If we were simply interested in whether the test
could
replace another test, then we only need cross-classification of the two
tests for sensitivity and specificity. However, we use the two here to
judge whether the use of our model equation can potentially provide
helpful information to discriminate between positive and negative
cases.
The ROC and AUROC are only part of the story, but they’re helpful.
We’ll begin first by picking an arbitrary probability threshold from our model. That is, the model equation can be transformed from log-odds to probability with the logistic function:
If \(\eta\) is the linear predictor (our model equation), then
\[ p_{predict} = \frac{\exp^{\eta}}{1+ \exp^{\eta}} \]
For example:
Person 41
has the following values of the
predictors:
pima[41, c("glucose_fix","dbp_fix","bmi_fac","age")]
## glucose_fix dbp_fix bmi_fac age
## 41 180 25 obese 26
pima[41, "test"]
## [1] 0
We also see that this person’s test result is negative. Let’s use the equation to predict the probability that this person tests positive, pretending that we don’t know their true result:
coef(mod1)
## (Intercept) glucose_fix dbp_fix bmi_facunderweight
## -7.9008278062 0.0349670205 0.0002151114 0.7440400790
## bmi_facoverweight bmi_facobese age
## 1.2315583898 2.2004433703 0.0310290344
\[ \begin{align} \log(odds) & = -7.901 + (0.035\times 180) + (0.0002 \times 25) + (1 \times 2.200) + (0.031\times 26)&\\ &= -7.901 + 6.3 + 0.005 + 2.20 + 0.806\\ &= 1.41 \end{align} \] So this person’s prediction is 1.41 logits. Obviously, that’s not helpful, but this is their value of \(\eta\) so we plug into the equation for probability:
\[ \begin{align} \hat{p} & = \frac{\exp^{1.41}}{1 + \exp^{1.41}} &\\ & = 0.804 \end{align} \] So on average \(0.804\) proportion of the population with those covariate values should have a positive test.
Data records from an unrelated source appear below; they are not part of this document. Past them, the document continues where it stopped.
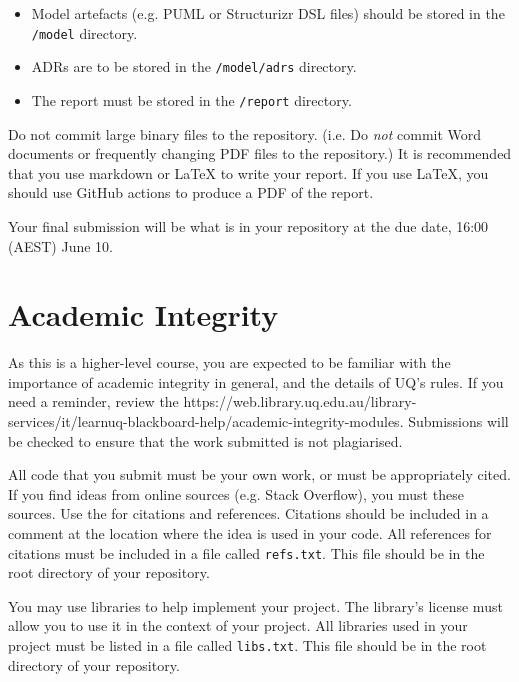 \documentclass{csse4400}
\begin{document}
\begin{itemize}
    \item Model artefacts (e.g. PUML or Structurizr DSL files) should be stored in the \texttt{/model} directory.
    \item ADRs are to be stored in the \texttt{/model/adrs} directory.
    \item The report must be stored in the \texttt{/report} directory.
\end{itemize}

Do not commit large binary files to the repository.
(i.e. Do \emph{not} commit Word documents or frequently changing PDF files to the repository.)
It is recommended that you use markdown or LaTeX to write your report.
If you use LaTeX, you should use GitHub actions to produce a PDF of the report.

Your final submission will be what is in your repository at the due date, 16:00 (AEST) June 10.


\section{Academic Integrity}
As this is a higher-level course, you are expected to be familiar with the importance of academic integrity in general, and the details of UQ's rules.
If you need a reminder, review the 
{https://web.library.uq.edu.au/library-services/it/learnuq-blackboard-help/academic-integrity-modules}.
Submissions will be checked to ensure that the work submitted is not plagiarised.

All code that you submit must be your own work, or must be appropriately cited.
If you find ideas from online sources (e.g. Stack Overflow), you must  these sources.
Use the  for citations and references.
Citations should be included in a comment at the location where the idea is used in your code.
All references for citations must be included in a file called \texttt{refs.txt}.
This file should be in the root directory of your repository.

You may use libraries to help implement your project.
The library's license must allow you to use it in the context of your project.
All libraries used in your project must be listed in a file called \texttt{libs.txt}.
This file should be in the root directory of your repository.
\end{document}
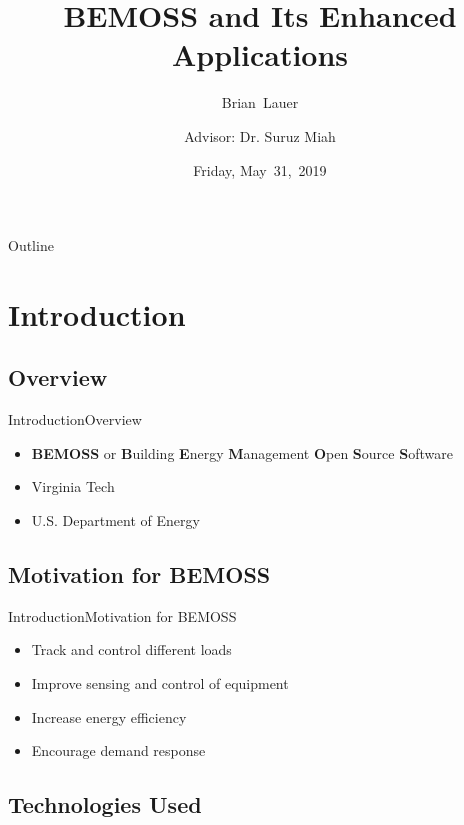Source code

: \documentclass{beamer}
\title[BEMOSS]{BEMOSS and Its Enhanced Applications}
\author[B.~Lauer]{Brian~Lauer\\\and
Advisor: Dr. Suruz Miah}
\institute[Bradley University] %
{
  Department of Electrical and Computer Engineering\\
  Bradley University\\
  1501 W. Bradley Avenue\\
  Peoria, IL, 61625, USA
}
\date[May~31,~2019]{Friday, May~31,~2019}
\begin{document}
\begin{frame}
  \titlepage
\end{frame}

\begin{frame}{Outline}
  \tableofcontents
\end{frame}

\section{Introduction}

\subsection{Overview}

\begin{frame}{Introduction}{Overview}
	\begin{itemize}
		\item \textbf{BEMOSS} or \textbf{B}uilding \textbf{E}nergy \textbf{M}anagement \textbf{O}pen \textbf{S}ource \textbf{S}oftware
		\item Virginia Tech 
		\item U.S. Department of Energy 
	\end{itemize}    
\end{frame}


\subsection{Motivation for BEMOSS} 

\begin{frame}{Introduction}{Motivation for BEMOSS}
	\begin{itemize}
		\item Track and control different loads
		\item Improve sensing and control of equipment
		\item Increase energy efficiency
		\item Encourage demand response
	\end{itemize}
\end{frame}

\subsection{Technologies Used}
\end{document}
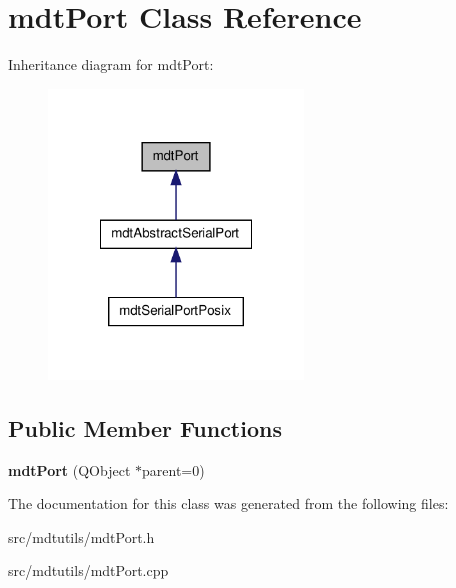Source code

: \hypertarget{classmdt_port}{
\section{mdtPort Class Reference}
\label{classmdt_port}
}


Inheritance diagram for mdtPort:\nopagebreak
\begin{figure}[H]
\begin{center}
\leavevmode
\includegraphics[width=192pt]{classmdt_port__inherit__graph}
\end{center}
\end{figure}
\subsection*{Public Member Functions}
\begin{DoxyCompactItemize}
\item 
\hypertarget{classmdt_port_ac466eac9d1a54ea0e04c998660ad75ec}{
{\bfseries mdtPort} (QObject $\ast$parent=0)}
\label{classmdt_port_ac466eac9d1a54ea0e04c998660ad75ec}

\end{DoxyCompactItemize}


The documentation for this class was generated from the following files:\begin{DoxyCompactItemize}
\item 
src/mdtutils/mdtPort.h\item 
src/mdtutils/mdtPort.cpp\end{DoxyCompactItemize}
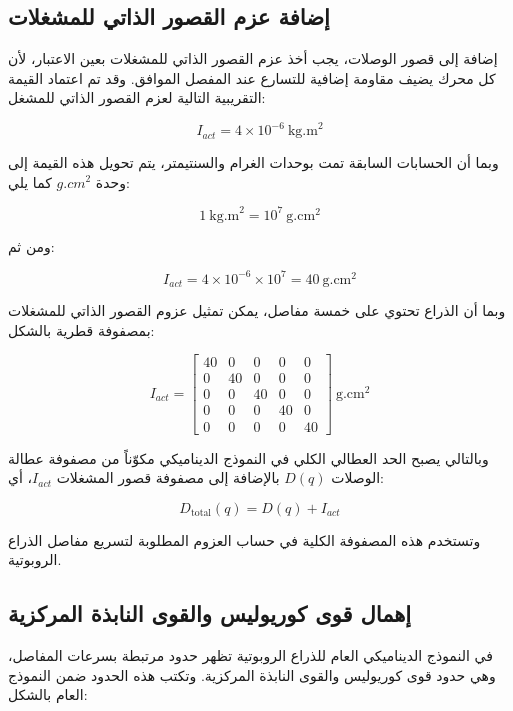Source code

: \subsection{إضافة عزم القصور الذاتي للمشغلات}

إضافة إلى قصور الوصلات، يجب أخذ عزم القصور الذاتي للمشغلات بعين الاعتبار، لأن كل محرك يضيف مقاومة إضافية للتسارع عند المفصل الموافق. وقد تم اعتماد القيمة التقريبية التالية لعزم القصور الذاتي للمشغل:

\[
I_{act}=4\times10^{-6} \ \text{kg.m}^2
\]

وبما أن الحسابات السابقة تمت بوحدات الغرام والسنتيمتر، يتم تحويل هذه القيمة إلى وحدة $g.cm^2$ كما يلي:

\[
1 \ \text{kg.m}^2 = 10^{7} \ \text{g.cm}^2
\]

ومن ثم:

\[
I_{act}
=
4\times10^{-6} \times 10^{7}
=
40 \ \text{g.cm}^2
\]

وبما أن الذراع تحتوي على خمسة مفاصل، يمكن تمثيل عزوم القصور الذاتي للمشغلات بمصفوفة قطرية بالشكل:

\[
I_{act} =
\begin{bmatrix}
40 & 0 & 0 & 0 & 0 \\
0 & 40 & 0 & 0 & 0 \\
0 & 0 & 40 & 0 & 0 \\
0 & 0 & 0 & 40 & 0 \\
0 & 0 & 0 & 0 & 40
\end{bmatrix}
\ \text{g.cm}^2
\]

وبالتالي يصبح الحد العطالي الكلي في النموذج الديناميكي مكوّناً من مصفوفة عطالة الوصلات $D(q)$ بالإضافة إلى مصفوفة قصور المشغلات $I_{act}$، أي:

\[
D_{\text{total}}(q)
=
D(q)+I_{act}
\]

وتستخدم هذه المصفوفة الكلية في حساب العزوم المطلوبة لتسريع مفاصل الذراع الروبوتية.



\subsection{إهمال قوى كوريوليس والقوى النابذة المركزية}

في النموذج الديناميكي العام للذراع الروبوتية تظهر حدود مرتبطة بسرعات المفاصل، وهي حدود قوى كوريوليس والقوى النابذة المركزية. وتكتب هذه الحدود ضمن النموذج العام بالشكل:

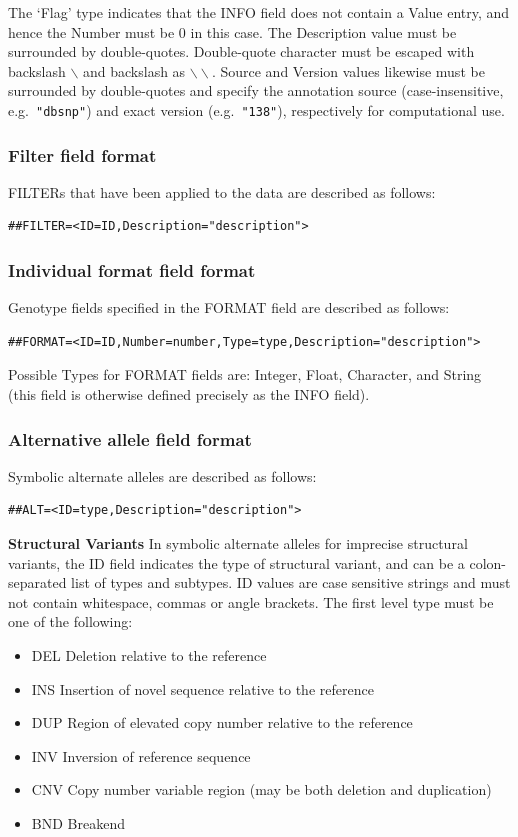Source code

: \documentclass[8pt]{article}
\begin{document}
The `Flag' type indicates that the INFO field does not contain a Value entry, and hence the Number must be $0$ in this case.
The Description value must be surrounded by double-quotes.
Double-quote character must be escaped with backslash $\backslash$ and backslash as $\backslash\backslash$.
Source and Version values likewise must be surrounded by double-quotes and specify the annotation source (case-insensitive, e.g.\ \verb|"dbsnp"|) and exact version (e.g.\ \verb|"138"|), respectively for computational use.

\subsubsection{Filter field format}
FILTERs that have been applied to the data are described as follows:

\begin{verbatim}
##FILTER=<ID=ID,Description="description">
\end{verbatim}

\subsubsection{Individual format field format}
Genotype fields specified in the FORMAT field are described as follows:

\begin{verbatim}
##FORMAT=<ID=ID,Number=number,Type=type,Description="description">
\end{verbatim}

Possible Types for FORMAT fields are: Integer, Float, Character, and String (this field is otherwise defined precisely as the INFO field).

\subsubsection{Alternative allele field format}
Symbolic alternate alleles are described as follows:
\begin{verbatim}
##ALT=<ID=type,Description="description">
\end{verbatim}

\noindent \textbf{Structural Variants} \newline
In symbolic alternate alleles for imprecise structural variants, the ID field indicates the type of structural variant, and can be a colon-separated list of types and subtypes.
ID values are case sensitive strings and must not contain whitespace, commas or angle brackets.
The first level type must be one of the following:
\begin{itemize}
  \item DEL Deletion relative to the reference
  \item INS Insertion of novel sequence relative to the reference
  \item DUP Region of elevated copy number relative to the reference
  \item INV Inversion of reference sequence
  \item CNV Copy number variable region (may be both deletion and duplication)
  \item BND Breakend
\end{itemize}
\end{document}
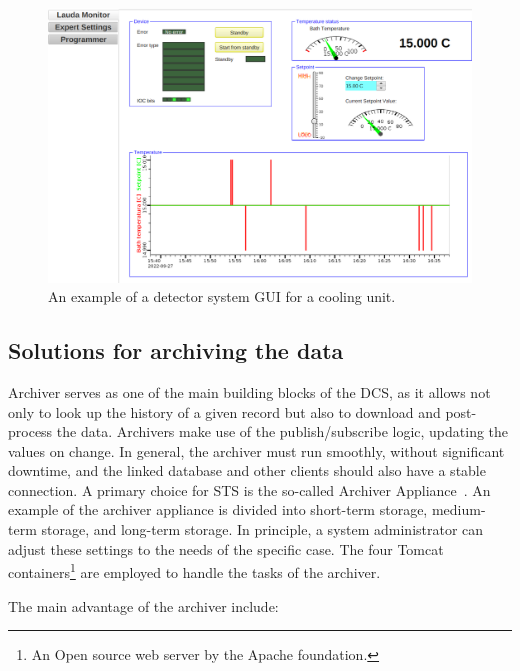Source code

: \begin{figure}[!h]
\centering
\includegraphics[width=1\columnwidth]{Chapter4/images/lauda1.png}
\caption{An example of a detector system \gls{GUI} for a cooling unit.}
\label{fig_lauda1}
\end{figure}
\newpage
\subsection{Solutions for archiving the data} \label{archiver}
Archiver serves as one of the main building blocks of the \gls{DCS}, as it allows not only to look up the history of a given record but also to download and post-process the data. Archivers make use of the publish/subscribe logic, updating the values on change. In general, the archiver must run smoothly, without significant downtime, and the linked database and other clients should also have a stable connection. A primary choice for \gls{STS} is the so-called Archiver Appliance~\cite{archiver_appliance}. An example of the archiver appliance is divided into short-term storage, medium-term storage, and long-term storage. In principle, a system administrator can adjust these settings to the needs of the specific case. The  four Tomcat containers\footnote{An Open source web server by the Apache foundation.} are employed to handle the tasks of the archiver.  

The main advantage of the archiver include: 


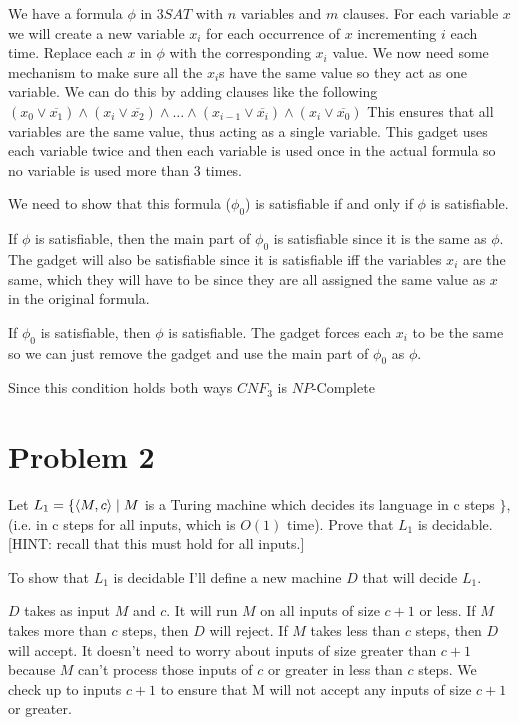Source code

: \documentclass[12pt]{article}
\begin{document}
We have a formula $\phi$ in $3SAT$ with $n$ variables and $m$ clauses. For each variable $x$ we will create a new variable $x_i$ for each occurrence of $x$ incrementing $i$ each time. Replace each $x$ in $\phi$ with the corresponding $x_i$ value. We now need some mechanism to make sure all the $x_i$s have the same value so they act as one variable. We can do this by adding clauses like the following $ (x_0 \lor \overline{x_1}) \land (x_i \lor \overline{x_2}) \land \dots \land (x_{i-1} \lor \overline{x_i}) \land (x_i \lor \overline{x_{0}})$ This ensures that all variables are the same value, thus acting as a single variable. This gadget uses each variable twice and then each variable is used once in the actual formula so no variable is used more than 3 times.

We need to show that this formula ($\phi_0$) is satisfiable if and only if $\phi$ is satisfiable.

If $\phi$ is satisfiable, then the main part of $\phi_0$ is satisfiable since it is the same as $\phi$. The gadget will also be satisfiable since it is satisfiable iff the variables $x_i$ are the same, which they will have to be since they are all assigned the same value as $x$ in the original formula.

If $\phi_0$ is satisfiable, then $\phi$ is satisfiable. The gadget forces each $x_i$ to be the same so we can just remove the gadget and use the main part of $\phi_0$ as $\phi$.

Since this condition holds both ways $CNF_3$ is $NP$-Complete


\section*{Problem 2}

\begin{questionbox}
	Let $L_1 = \{ \braket{M,c} \mid M$ is a Turing machine which decides its language in c steps $\}$, (i.e. in c
	steps for all inputs, which is $O(1)$ time). Prove that $L_1$ is decidable. [HINT: recall that this
	must hold for all inputs.]
\end{questionbox}

To show that $L_1$ is decidable I'll define a new machine $D$ that will decide $L_1$.

$D$ takes as input $M$ and $c$. It will run $M$ on all inputs of size $c+1$ or less. If $M$ takes more than $c$ steps, then $D$ will reject. If $M$ takes less than $c$ steps, then $D$ will accept. It doesn't need to worry about inputs of size greater than $c+1$ because $M$ can't process those inputs of $c$ or greater in less than $c$ steps. We check up to inputs $c+1$ to ensure that M will not accept any inputs of size $c+1$ or greater.
\end{document}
Clearly, we might want to set a high threshold for prediction if someone with a predicted probability of \(0.804\) is not a positive case.
Here, we’ll set the threshold at the arbitrary value of \(0.51\)
Also, due to missing data in our dataset, we’ll make a new dataframe using the model
pima_pred <- mod1$model
## sensitivity and specificity
# set a threshold
thresh <- .51
# add predicted probabilities to dataset
pima_pred$pred.prob <- predict(mod1, type = "response")
# create binary prediction
pima_pred$pred.response <- ifelse(pima_pred$pred.prob > thresh, "yes","no")
# confusion matrix
(thresh51 <- xtabs(~ test + pred.response, data = pima_pred))
## pred.response
## test no yes
## 0 426 52
## 1 119 131
thresh51[2,2] / (thresh51[2,2] + thresh51[2,1]) # sensitivity
## [1] 0.524
thresh51[1,1] / (thresh51[1,1] + thresh51[1,2]) # specificity
## [1] 0.8912134
Now, remember, this is only for that given threshold. The ROC can help us choose an optimal threshold and give us some idea of our overall ability to determine positive from negative cases given values of the covariates.
What we’re plotting is sensitivity and specificity for every choice of threshold between \(0\) and \(1\). So we’ll get a wiggly line because in this dataset, there are \(725\) different thresholds!
Note, the pROC
package, which we’ll use, produces a plot
with specificity on the x-axis. You’re probably more familiar with a
plot that has \(1-\text{specificity}\)
on the x-axis (the false positive rate). This curve is the same, it just
starts at a different place.
m1_roc <- roc(test ~ pred.prob, data = pima_pred)
## Setting levels: control = 0, case = 1
## Setting direction: controls < cases
plot(m1_roc)
auc(m1_roc)
## Area under the curve: 0.8273
ci.auc(m1_roc)
## 95% CI: 0.7973-0.8573 (DeLong)
Finally, we can chose one of a number of goodness of fit measures. You may have heard of the Hosmer-Lemeshow statistic, which is essentially a \(\chi^{2}\) goodness of fit test between the mean response of some set of the population \(y_{i}\) and the predicted probability from the model, in a “bin” of data with \(m_{j}\) observations.
Because it depends on a choice of bin size \(m_i\), we’ll leave it until we cover calibration in Week 5.
Instead, we’ll compute the Nagelkerke pseudo-\(R^{2}\) which is a little easier, and
doesn’t depdent on a special R
package.
mod.dev <- mod1$deviance
null.dev <- mod1$null.deviance
n <- nrow(pima_pred)
(1-exp((mod.dev - null.dev)/n))/(1-exp(-null.dev/n))
## [1] 0.3937377